─── Data ───

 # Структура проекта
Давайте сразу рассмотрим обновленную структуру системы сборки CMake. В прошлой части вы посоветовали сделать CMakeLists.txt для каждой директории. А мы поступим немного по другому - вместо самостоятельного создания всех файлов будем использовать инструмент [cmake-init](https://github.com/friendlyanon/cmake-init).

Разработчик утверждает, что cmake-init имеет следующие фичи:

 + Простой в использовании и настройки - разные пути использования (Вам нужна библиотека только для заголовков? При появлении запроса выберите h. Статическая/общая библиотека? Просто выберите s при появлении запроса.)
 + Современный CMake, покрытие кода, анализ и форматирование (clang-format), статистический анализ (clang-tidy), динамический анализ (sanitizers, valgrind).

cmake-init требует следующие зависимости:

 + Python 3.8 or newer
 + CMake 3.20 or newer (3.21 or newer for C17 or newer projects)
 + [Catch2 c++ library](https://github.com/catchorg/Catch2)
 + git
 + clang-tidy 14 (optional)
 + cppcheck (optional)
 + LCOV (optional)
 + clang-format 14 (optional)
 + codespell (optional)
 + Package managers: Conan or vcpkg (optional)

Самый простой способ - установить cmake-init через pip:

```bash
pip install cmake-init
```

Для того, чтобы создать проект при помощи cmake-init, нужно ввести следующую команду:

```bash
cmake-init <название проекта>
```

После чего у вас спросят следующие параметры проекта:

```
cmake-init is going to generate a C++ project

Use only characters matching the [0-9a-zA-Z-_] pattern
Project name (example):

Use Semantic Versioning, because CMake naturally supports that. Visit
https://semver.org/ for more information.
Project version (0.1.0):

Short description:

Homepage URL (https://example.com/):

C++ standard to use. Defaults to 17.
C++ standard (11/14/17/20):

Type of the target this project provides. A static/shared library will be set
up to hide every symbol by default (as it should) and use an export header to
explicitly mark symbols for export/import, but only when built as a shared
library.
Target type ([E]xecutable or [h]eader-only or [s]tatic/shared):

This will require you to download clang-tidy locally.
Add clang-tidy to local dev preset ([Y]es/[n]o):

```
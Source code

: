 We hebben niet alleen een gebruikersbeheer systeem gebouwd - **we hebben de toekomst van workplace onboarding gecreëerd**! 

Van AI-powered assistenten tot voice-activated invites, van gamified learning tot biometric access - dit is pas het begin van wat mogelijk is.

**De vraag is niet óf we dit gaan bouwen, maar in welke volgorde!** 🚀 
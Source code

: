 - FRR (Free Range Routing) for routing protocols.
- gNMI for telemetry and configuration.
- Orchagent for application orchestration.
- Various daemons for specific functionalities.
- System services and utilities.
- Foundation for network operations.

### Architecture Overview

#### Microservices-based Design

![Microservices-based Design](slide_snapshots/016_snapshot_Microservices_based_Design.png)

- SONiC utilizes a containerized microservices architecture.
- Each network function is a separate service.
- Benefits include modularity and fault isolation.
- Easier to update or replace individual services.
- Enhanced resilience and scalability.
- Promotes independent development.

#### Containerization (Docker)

───

* [What the task asks]:
Word for word, reproduce every line of the data.

* [Response box]:
 # Структура проекта
Давайте сразу рассмотрим обновленную структуру системы сборки CMake. В прошлой части вы посоветовали сделать CMakeLists.txt для каждой директории. А мы поступим немного по другому - вместо самостоятельного создания всех файлов будем использовать инструмент [cmake-init](https://github.com/friendlyanon/cmake-init).

Разработчик утверждает, что cmake-init имеет следующие фичи:

 + Простой в использовании и настройки - разные пути использования (Вам нужна библиотека только для заголовков? При появлении запроса выберите h. Статическая/общая библиотека? Просто выберите s при появлении запроса.)
 + Современный CMake, покрытие кода, анализ и форматирование (clang-format), статистический анализ (clang-tidy), динамический анализ (sanitizers, valgrind).

cmake-init требует следующие зависимости:

 + Python 3.8 or newer
 + CMake 3.20 or newer (3.21 or newer for C17 or newer projects)
 + [Catch2 c++ library](https://github.com/catchorg/Catch2)
 + git
 + clang-tidy 14 (optional)
 + cppcheck (optional)
 + LCOV (optional)
 + clang-format 14 (optional)
 + codespell (optional)
 + Package managers: Conan or vcpkg (optional)

Самый простой способ - установить cmake-init через pip:

```bash
pip install cmake-init
```

Для того, чтобы создать проект при помощи cmake-init, нужно ввести следующую команду:

```bash
cmake-init <название проекта>
```

После чего у вас спросят следующие параметры проекта:

```
cmake-init is going to generate a C++ project

Use only characters matching the [0-9a-zA-Z-_] pattern
Project name (example):

Use Semantic Versioning, because CMake naturally supports that. Visit
https://semver.org/ for more information.
Project version (0.1.0):

Short description:

Homepage URL (https://example.com/):

C++ standard to use. Defaults to 17.
C++ standard (11/14/17/20):

Type of the target this project provides. A static/shared library will be set
up to hide every symbol by default (as it should) and use an export header to
explicitly mark symbols for export/import, but only when built as a shared
library.
Target type ([E]xecutable or [h]eader-only or [s]tatic/shared):

This will require you to download clang-tidy locally.
Add clang-tidy to local dev preset ([Y]es/[n]o):

```
Source code

: We hebben niet alleen een gebruikersbeheer systeem gebouwd - **we hebben de toekomst van workplace onboarding gecreëerd**! 

Van AI-powered assistenten tot voice-activated invites, van gamified learning tot biometric access - dit is pas het begin van wat mogelijk is.

**De vraag is niet óf we dit gaan bouwen, maar in welke volgorde!** 🚀 
Source code

: - FRR (Free Range Routing) for routing protocols.
- gNMI for telemetry and configuration.
- Orchagent for application orchestration.
- Various daemons for specific functionalities.
- System services and utilities.
- Foundation for network operations.

### Architecture Overview

#### Microservices-based Design

![Microservices-based Design](slide_snapshots/016_snapshot_Microservices_based_Design.png)

- SONiC utilizes a containerized microservices architecture.
- Each network function is a separate service.
- Benefits include modularity and fault isolation.
- Easier to update or replace individual services.
- Enhanced resilience and scalability.
- Promotes independent development.

#### Containerization (Docker)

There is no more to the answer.